Stored data entries:
=== Begin Enclosure ===
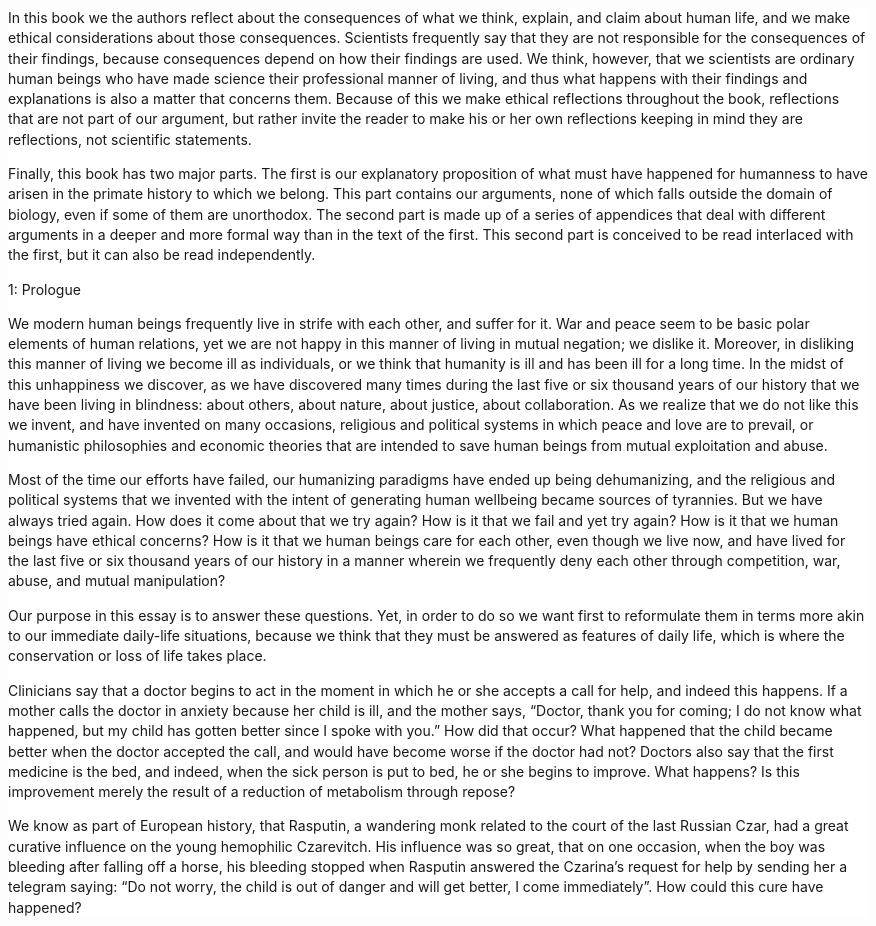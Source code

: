In this book we the authors reflect about the consequences of what we think, explain, and claim about human life, and we make ethical considerations about those consequences. Scientists frequently say that they are not responsible for the consequences of their findings, because consequences depend on how their findings are used. We think, however, that we scientists are ordinary human beings who have made science their professional manner of living, and thus what happens with their findings and explanations is also a matter that concerns them. Because of this we make ethical reflections throughout the book, reflections that are not part of our argument, but rather invite the reader to make his or her own reflections keeping in mind they are reflections, not scientific statements.

Finally, this book has two major parts. The first is our explanatory proposition of what must have happened for humanness to have arisen in the primate history to which we belong. This part contains our arguments, none of which falls outside the domain of biology, even if some of them are unorthodox. The second part is made up of a series of appendices that deal with different arguments in a deeper and more formal way than in the text of the first. This second part is conceived to be read interlaced with the first, but it can also be read independently.

1: Prologue

We modern human beings frequently live in strife with each other, and suffer for it. War and peace seem to be basic polar elements of human relations, yet we are not happy in this manner of living in mutual negation; we dislike it. Moreover, in disliking this manner of living we become ill as individuals, or we think that humanity is ill and has been ill for a long time. In the midst of this unhappiness we discover, as we have discovered many times during the last five or six thousand years of our history that we have been living in blindness: about others, about nature, about justice, about collaboration. As we realize that we do not like this we invent, and have invented on many occasions, religious and political systems in which peace and love are to prevail, or humanistic philosophies and economic theories that are intended to save human beings from mutual exploitation and abuse.

Most of the time our efforts have failed, our humanizing paradigms have ended up being dehumanizing, and the religious and political systems that we invented with the intent of generating human wellbeing became sources of tyrannies. But we have always tried again. How does it come about that we try again? How is it that we fail and yet try again? How is it that we human beings have ethical concerns? How is it that we human beings care for each other, even though we live now, and have lived for the last five or six thousand years of our history in a manner wherein we frequently deny each other through competition, war, abuse, and mutual manipulation?

Our purpose in this essay is to answer these questions. Yet, in order to do so we want first to reformulate them in terms more akin to our immediate daily-life situations, because we think that they must be answered as features of daily life, which is where the conservation or loss of life takes place.

Clinicians say that a doctor begins to act in the moment in which he or she accepts a call for help, and indeed this happens. If a mother calls the doctor in anxiety because her child is ill, and the mother says, “Doctor, thank you for coming; I do not know what happened, but my child has gotten better since I spoke with you.” How did that occur? What happened that the child became better when the doctor accepted the call, and would have become worse if the doctor had not? Doctors also say that the first medicine is the bed, and indeed, when the sick person is put to bed, he or she begins to improve. What happens? Is this improvement merely the result of a reduction of metabolism through repose?

We know as part of European history, that Rasputin, a wandering monk related to the court of the last Russian Czar, had a great curative influence on the young hemophilic Czarevitch. His influence was so great, that on one occasion, when the boy was bleeding after falling off a horse, his bleeding stopped when Rasputin answered the Czarina’s request for help by sending her a telegram saying: “Do not worry, the child is out of danger and will get better, I come immediately”. How could this cure have happened?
=== End Enclosure ===
**Required action:**
Without including the pictures, copy all of the data exactly.

**Response to this exercise:**
Source code

:In this book we the authors reflect about the consequences of what we think, explain, and claim about human life, and we make ethical considerations about those consequences. Scientists frequently say that they are not responsible for the consequences of their findings, because consequences depend on how their findings are used. We think, however, that we scientists are ordinary human beings who have made science their professional manner of living, and thus what happens with their findings and explanations is also a matter that concerns them. Because of this we make ethical reflections throughout the book, reflections that are not part of our argument, but rather invite the reader to make his or her own reflections keeping in mind they are reflections, not scientific statements.

Finally, this book has two major parts. The first is our explanatory proposition of what must have happened for humanness to have arisen in the primate history to which we belong. This part contains our arguments, none of which falls outside the domain of biology, even if some of them are unorthodox. The second part is made up of a series of appendices that deal with different arguments in a deeper and more formal way than in the text of the first. This second part is conceived to be read interlaced with the first, but it can also be read independently.

1: Prologue

We modern human beings frequently live in strife with each other, and suffer for it. War and peace seem to be basic polar elements of human relations, yet we are not happy in this manner of living in mutual negation; we dislike it. Moreover, in disliking this manner of living we become ill as individuals, or we think that humanity is ill and has been ill for a long time. In the midst of this unhappiness we discover, as we have discovered many times during the last five or six thousand years of our history that we have been living in blindness: about others, about nature, about justice, about collaboration. As we realize that we do not like this we invent, and have invented on many occasions, religious and political systems in which peace and love are to prevail, or humanistic philosophies and economic theories that are intended to save human beings from mutual exploitation and abuse.

Most of the time our efforts have failed, our humanizing paradigms have ended up being dehumanizing, and the religious and political systems that we invented with the intent of generating human wellbeing became sources of tyrannies. But we have always tried again. How does it come about that we try again? How is it that we fail and yet try again? How is it that we human beings have ethical concerns? How is it that we human beings care for each other, even though we live now, and have lived for the last five or six thousand years of our history in a manner wherein we frequently deny each other through competition, war, abuse, and mutual manipulation?

Our purpose in this essay is to answer these questions. Yet, in order to do so we want first to reformulate them in terms more akin to our immediate daily-life situations, because we think that they must be answered as features of daily life, which is where the conservation or loss of life takes place.

Clinicians say that a doctor begins to act in the moment in which he or she accepts a call for help, and indeed this happens. If a mother calls the doctor in anxiety because her child is ill, and the mother says, “Doctor, thank you for coming; I do not know what happened, but my child has gotten better since I spoke with you.” How did that occur? What happened that the child became better when the doctor accepted the call, and would have become worse if the doctor had not? Doctors also say that the first medicine is the bed, and indeed, when the sick person is put to bed, he or she begins to improve. What happens? Is this improvement merely the result of a reduction of metabolism through repose?

We know as part of European history, that Rasputin, a wandering monk related to the court of the last Russian Czar, had a great curative influence on the young hemophilic Czarevitch. His influence was so great, that on one occasion, when the boy was bleeding after falling off a horse, his bleeding stopped when Rasputin answered the Czarina’s request for help by sending her a telegram saying: “Do not worry, the child is out of danger and will get better, I come immediately”. How could this cure have happened?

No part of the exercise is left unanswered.